*** Extracted information Section Begins ***

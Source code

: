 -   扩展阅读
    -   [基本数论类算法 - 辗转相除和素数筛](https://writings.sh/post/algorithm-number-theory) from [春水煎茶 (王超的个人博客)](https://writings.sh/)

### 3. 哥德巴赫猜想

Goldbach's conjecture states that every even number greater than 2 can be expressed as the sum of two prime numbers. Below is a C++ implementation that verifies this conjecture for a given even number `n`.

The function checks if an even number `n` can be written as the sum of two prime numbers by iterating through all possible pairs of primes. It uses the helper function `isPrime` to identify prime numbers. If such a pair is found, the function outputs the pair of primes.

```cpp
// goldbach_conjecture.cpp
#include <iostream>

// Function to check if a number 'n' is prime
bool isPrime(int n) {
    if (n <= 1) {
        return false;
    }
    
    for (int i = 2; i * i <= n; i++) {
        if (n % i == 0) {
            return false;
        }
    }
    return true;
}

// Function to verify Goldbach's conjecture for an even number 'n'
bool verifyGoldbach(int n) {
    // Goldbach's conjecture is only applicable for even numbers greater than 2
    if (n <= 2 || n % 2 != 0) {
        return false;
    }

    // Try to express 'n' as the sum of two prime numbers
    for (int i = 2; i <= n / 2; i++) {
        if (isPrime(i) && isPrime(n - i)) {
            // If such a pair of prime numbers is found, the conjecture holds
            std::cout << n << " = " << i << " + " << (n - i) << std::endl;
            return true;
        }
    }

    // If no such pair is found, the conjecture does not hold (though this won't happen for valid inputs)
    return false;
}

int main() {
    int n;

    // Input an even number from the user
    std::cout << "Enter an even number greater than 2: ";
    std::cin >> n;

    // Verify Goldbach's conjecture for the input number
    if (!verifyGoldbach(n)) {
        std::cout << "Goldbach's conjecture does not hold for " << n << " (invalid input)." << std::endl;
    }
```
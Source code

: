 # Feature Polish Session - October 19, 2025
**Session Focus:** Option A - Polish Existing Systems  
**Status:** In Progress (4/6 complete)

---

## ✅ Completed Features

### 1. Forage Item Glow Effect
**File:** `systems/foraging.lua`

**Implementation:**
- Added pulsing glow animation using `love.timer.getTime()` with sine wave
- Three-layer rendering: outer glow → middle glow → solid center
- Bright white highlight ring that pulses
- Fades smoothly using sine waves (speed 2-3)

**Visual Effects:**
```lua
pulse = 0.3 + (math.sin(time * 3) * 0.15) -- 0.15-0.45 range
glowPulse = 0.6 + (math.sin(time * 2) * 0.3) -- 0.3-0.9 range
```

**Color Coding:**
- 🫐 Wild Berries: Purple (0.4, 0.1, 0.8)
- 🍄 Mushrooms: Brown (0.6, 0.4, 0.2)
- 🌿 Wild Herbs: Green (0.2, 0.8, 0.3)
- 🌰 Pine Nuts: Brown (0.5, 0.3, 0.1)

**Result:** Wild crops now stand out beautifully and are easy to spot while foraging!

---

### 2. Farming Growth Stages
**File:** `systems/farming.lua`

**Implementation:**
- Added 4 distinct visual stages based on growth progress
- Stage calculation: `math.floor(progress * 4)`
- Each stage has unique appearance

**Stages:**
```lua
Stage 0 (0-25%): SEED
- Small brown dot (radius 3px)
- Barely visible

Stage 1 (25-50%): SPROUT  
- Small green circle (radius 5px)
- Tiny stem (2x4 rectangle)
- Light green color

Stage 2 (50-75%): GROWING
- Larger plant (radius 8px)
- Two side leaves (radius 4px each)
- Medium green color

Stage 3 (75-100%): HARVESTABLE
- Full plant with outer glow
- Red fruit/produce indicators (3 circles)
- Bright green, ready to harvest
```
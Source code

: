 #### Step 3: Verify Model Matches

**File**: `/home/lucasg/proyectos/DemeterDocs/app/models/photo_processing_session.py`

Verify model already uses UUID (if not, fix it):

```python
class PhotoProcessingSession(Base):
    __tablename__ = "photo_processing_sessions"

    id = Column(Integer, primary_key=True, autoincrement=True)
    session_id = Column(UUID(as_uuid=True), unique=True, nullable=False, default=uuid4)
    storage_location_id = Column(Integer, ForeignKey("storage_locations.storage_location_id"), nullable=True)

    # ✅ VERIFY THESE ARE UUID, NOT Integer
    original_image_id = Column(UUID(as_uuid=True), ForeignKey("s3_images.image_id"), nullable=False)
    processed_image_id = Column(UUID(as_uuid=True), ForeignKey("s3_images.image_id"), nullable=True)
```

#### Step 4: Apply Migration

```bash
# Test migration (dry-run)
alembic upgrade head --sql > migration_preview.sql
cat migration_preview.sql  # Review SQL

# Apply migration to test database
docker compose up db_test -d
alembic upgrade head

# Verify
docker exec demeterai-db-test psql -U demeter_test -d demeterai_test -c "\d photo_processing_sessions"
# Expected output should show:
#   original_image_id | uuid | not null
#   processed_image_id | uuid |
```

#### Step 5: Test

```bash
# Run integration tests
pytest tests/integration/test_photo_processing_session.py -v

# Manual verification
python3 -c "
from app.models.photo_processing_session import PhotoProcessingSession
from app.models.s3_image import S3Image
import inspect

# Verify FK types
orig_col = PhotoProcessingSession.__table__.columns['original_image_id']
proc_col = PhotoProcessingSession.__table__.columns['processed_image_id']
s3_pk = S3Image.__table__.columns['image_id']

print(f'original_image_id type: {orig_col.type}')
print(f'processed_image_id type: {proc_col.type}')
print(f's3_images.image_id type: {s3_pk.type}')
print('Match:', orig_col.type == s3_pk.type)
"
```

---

*** Extracted information Section Ends ***

* [Problem] For the string "sine", show each line of the entries above where it occurs.

* [Answer to this task]
- Added pulsing glow animation using `love.timer.getTime()` with sine wave
- Fades smoothly using sine waves (speed 2-3)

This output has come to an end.